*Task objective:*
Filter the records for lines holding the string "github".

== Segment start ==

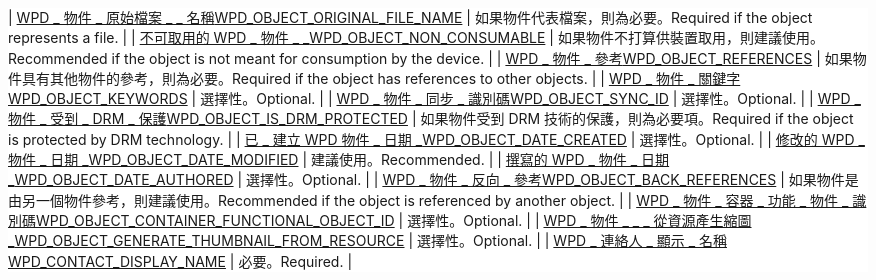 | [<span data-ttu-id="e1e5a-128">WPD \_ 物件 \_ 原始檔案 \_ \_ 名稱</span><span class="sxs-lookup"><span data-stu-id="e1e5a-128">WPD\_OBJECT\_ORIGINAL\_FILE\_NAME</span></span>](object-properties.md)                                        | <span data-ttu-id="e1e5a-129">如果物件代表檔案，則為必要。</span><span class="sxs-lookup"><span data-stu-id="e1e5a-129">Required if the object represents a file.</span></span>                                      |
| [<span data-ttu-id="e1e5a-130">不可取用的 WPD \_ 物件 \_ \_</span><span class="sxs-lookup"><span data-stu-id="e1e5a-130">WPD\_OBJECT\_NON\_CONSUMABLE</span></span>](object-properties.md)                                                 | <span data-ttu-id="e1e5a-131">如果物件不打算供裝置取用，則建議使用。</span><span class="sxs-lookup"><span data-stu-id="e1e5a-131">Recommended if the object is not meant for consumption by the device.</span></span>          |
| [<span data-ttu-id="e1e5a-132">WPD \_ 物件 \_ 參考</span><span class="sxs-lookup"><span data-stu-id="e1e5a-132">WPD\_OBJECT\_REFERENCES</span></span>](object-properties.md)                                                          | <span data-ttu-id="e1e5a-133">如果物件具有其他物件的參考，則為必要。</span><span class="sxs-lookup"><span data-stu-id="e1e5a-133">Required if the object has references to other objects.</span></span>                        |
| [<span data-ttu-id="e1e5a-134">WPD \_ 物件 \_ 關鍵字</span><span class="sxs-lookup"><span data-stu-id="e1e5a-134">WPD\_OBJECT\_KEYWORDS</span></span>](object-properties.md)                                                              | <span data-ttu-id="e1e5a-135">選擇性。</span><span class="sxs-lookup"><span data-stu-id="e1e5a-135">Optional.</span></span>                                                                      |
| [<span data-ttu-id="e1e5a-136">WPD \_ 物件 \_ 同步 \_ 識別碼</span><span class="sxs-lookup"><span data-stu-id="e1e5a-136">WPD\_OBJECT\_SYNC\_ID</span></span>](object-properties.md)                                                               | <span data-ttu-id="e1e5a-137">選擇性。</span><span class="sxs-lookup"><span data-stu-id="e1e5a-137">Optional.</span></span>                                                                      |
| [<span data-ttu-id="e1e5a-138">WPD \_ 物件 \_ 受到 \_ DRM \_ 保護</span><span class="sxs-lookup"><span data-stu-id="e1e5a-138">WPD\_OBJECT\_IS\_DRM\_PROTECTED</span></span>](object-properties.md)                                            | <span data-ttu-id="e1e5a-139">如果物件受到 DRM 技術的保護，則為必要項。</span><span class="sxs-lookup"><span data-stu-id="e1e5a-139">Required if the object is protected by DRM technology.</span></span>                         |
| [<span data-ttu-id="e1e5a-140">已 \_ 建立 WPD 物件 \_ 日期 \_</span><span class="sxs-lookup"><span data-stu-id="e1e5a-140">WPD\_OBJECT\_DATE\_CREATED</span></span>](object-properties.md)                                                     | <span data-ttu-id="e1e5a-141">選擇性。</span><span class="sxs-lookup"><span data-stu-id="e1e5a-141">Optional.</span></span>                                                                      |
| [<span data-ttu-id="e1e5a-142">修改的 WPD \_ 物件 \_ 日期 \_</span><span class="sxs-lookup"><span data-stu-id="e1e5a-142">WPD\_OBJECT\_DATE\_MODIFIED</span></span>](object-properties.md)                                                   | <span data-ttu-id="e1e5a-143">建議使用。</span><span class="sxs-lookup"><span data-stu-id="e1e5a-143">Recommended.</span></span>                                                                   |
| [<span data-ttu-id="e1e5a-144">撰寫的 WPD \_ 物件 \_ 日期 \_</span><span class="sxs-lookup"><span data-stu-id="e1e5a-144">WPD\_OBJECT\_DATE\_AUTHORED</span></span>](object-properties.md)                                                   | <span data-ttu-id="e1e5a-145">選擇性。</span><span class="sxs-lookup"><span data-stu-id="e1e5a-145">Optional.</span></span>                                                                      |
| [<span data-ttu-id="e1e5a-146">WPD \_ 物件 \_ 反向 \_ 參考</span><span class="sxs-lookup"><span data-stu-id="e1e5a-146">WPD\_OBJECT\_BACK\_REFERENCES</span></span>](object-properties.md)                                                                          | <span data-ttu-id="e1e5a-147">如果物件是由另一個物件參考，則建議使用。</span><span class="sxs-lookup"><span data-stu-id="e1e5a-147">Recommended if the object is referenced by another object.</span></span>                     |
| [<span data-ttu-id="e1e5a-148">WPD \_ 物件 \_ 容器 \_ 功能 \_ 物件 \_ 識別碼</span><span class="sxs-lookup"><span data-stu-id="e1e5a-148">WPD\_OBJECT\_CONTAINER\_FUNCTIONAL\_OBJECT\_ID</span></span>](object-properties.md)               | <span data-ttu-id="e1e5a-149">選擇性。</span><span class="sxs-lookup"><span data-stu-id="e1e5a-149">Optional.</span></span>                                                                      |
| [<span data-ttu-id="e1e5a-150">WPD \_ 物件 \_ \_ \_ 從資源產生縮圖 \_</span><span class="sxs-lookup"><span data-stu-id="e1e5a-150">WPD\_OBJECT\_GENERATE\_THUMBNAIL\_FROM\_RESOURCE</span></span>](object-properties.md)           | <span data-ttu-id="e1e5a-151">選擇性。</span><span class="sxs-lookup"><span data-stu-id="e1e5a-151">Optional.</span></span>                                                                      |
| [<span data-ttu-id="e1e5a-152">WPD \_ 連絡人 \_ 顯示 \_ 名稱</span><span class="sxs-lookup"><span data-stu-id="e1e5a-152">WPD\_CONTACT\_DISPLAY\_NAME</span></span>](contact-properties.md)                                                  | <span data-ttu-id="e1e5a-153">必要。</span><span class="sxs-lookup"><span data-stu-id="e1e5a-153">Required.</span></span>                                                                      |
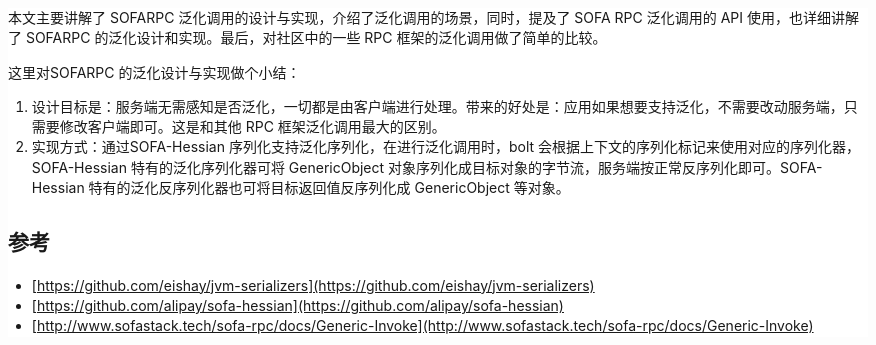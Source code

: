 本文主要讲解了 SOFARPC 泛化调用的设计与实现，介绍了泛化调用的场景，同时，提及了 SOFA RPC 泛化调用的 API 使用，也详细讲解了 SOFARPC 的泛化设计和实现。最后，对社区中的一些 RPC 框架的泛化调用做了简单的比较。

这里对SOFARPC 的泛化设计与实现做个小结：
1. 设计目标是：服务端无需感知是否泛化，一切都是由客户端进行处理。带来的好处是：应用如果想要支持泛化，不需要改动服务端，只需要修改客户端即可。这是和其他 RPC 框架泛化调用最大的区别。
2. 实现方式：通过SOFA-Hessian 序列化支持泛化序列化，在进行泛化调用时，bolt 会根据上下文的序列化标记来使用对应的序列化器，SOFA-Hessian 特有的泛化序列化器可将 GenericObject 对象序列化成目标对象的字节流，服务端按正常反序列化即可。SOFA-Hessian 特有的泛化反序列化器也可将目标返回值反序列化成 GenericObject 等对象。

## 参考

- [https://github.com/eishay/jvm-serializers](https://github.com/eishay/jvm-serializers)
- [https://github.com/alipay/sofa-hessian](https://github.com/alipay/sofa-hessian)
- [http://www.sofastack.tech/sofa-rpc/docs/Generic-Invoke](http://www.sofastack.tech/sofa-rpc/docs/Generic-Invoke)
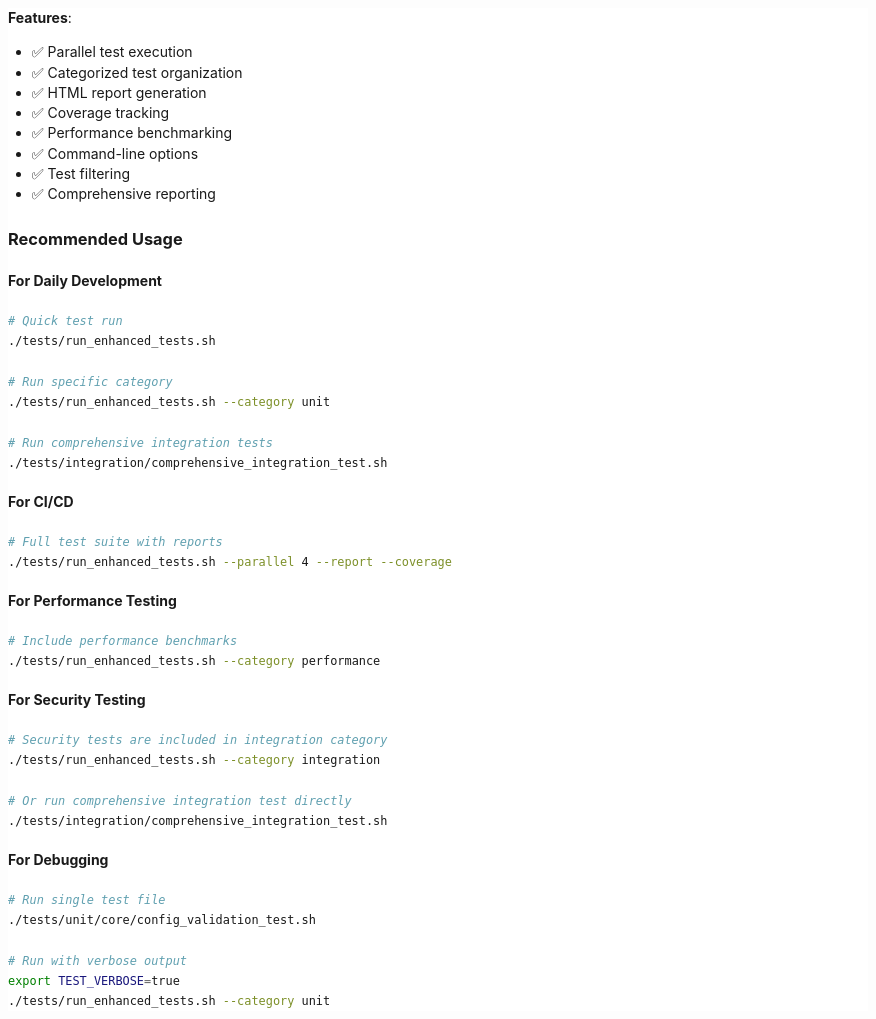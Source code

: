 **Features**:

- ✅ Parallel test execution
- ✅ Categorized test organization
- ✅ HTML report generation
- ✅ Coverage tracking
- ✅ Performance benchmarking
- ✅ Command-line options
- ✅ Test filtering
- ✅ Comprehensive reporting

### Recommended Usage

#### For Daily Development

```bash
# Quick test run
./tests/run_enhanced_tests.sh

# Run specific category
./tests/run_enhanced_tests.sh --category unit

# Run comprehensive integration tests
./tests/integration/comprehensive_integration_test.sh
```

#### For CI/CD

```bash
# Full test suite with reports
./tests/run_enhanced_tests.sh --parallel 4 --report --coverage
```

#### For Performance Testing

```bash
# Include performance benchmarks
./tests/run_enhanced_tests.sh --category performance
```

#### For Security Testing

```bash
# Security tests are included in integration category
./tests/run_enhanced_tests.sh --category integration

# Or run comprehensive integration test directly
./tests/integration/comprehensive_integration_test.sh
```

#### For Debugging

```bash
# Run single test file
./tests/unit/core/config_validation_test.sh

# Run with verbose output
export TEST_VERBOSE=true
./tests/run_enhanced_tests.sh --category unit
```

== Segment end ==

*Task response:*
- [https://github.com/eishay/jvm-serializers](https://github.com/eishay/jvm-serializers)
- [https://github.com/alipay/sofa-hessian](https://github.com/alipay/sofa-hessian)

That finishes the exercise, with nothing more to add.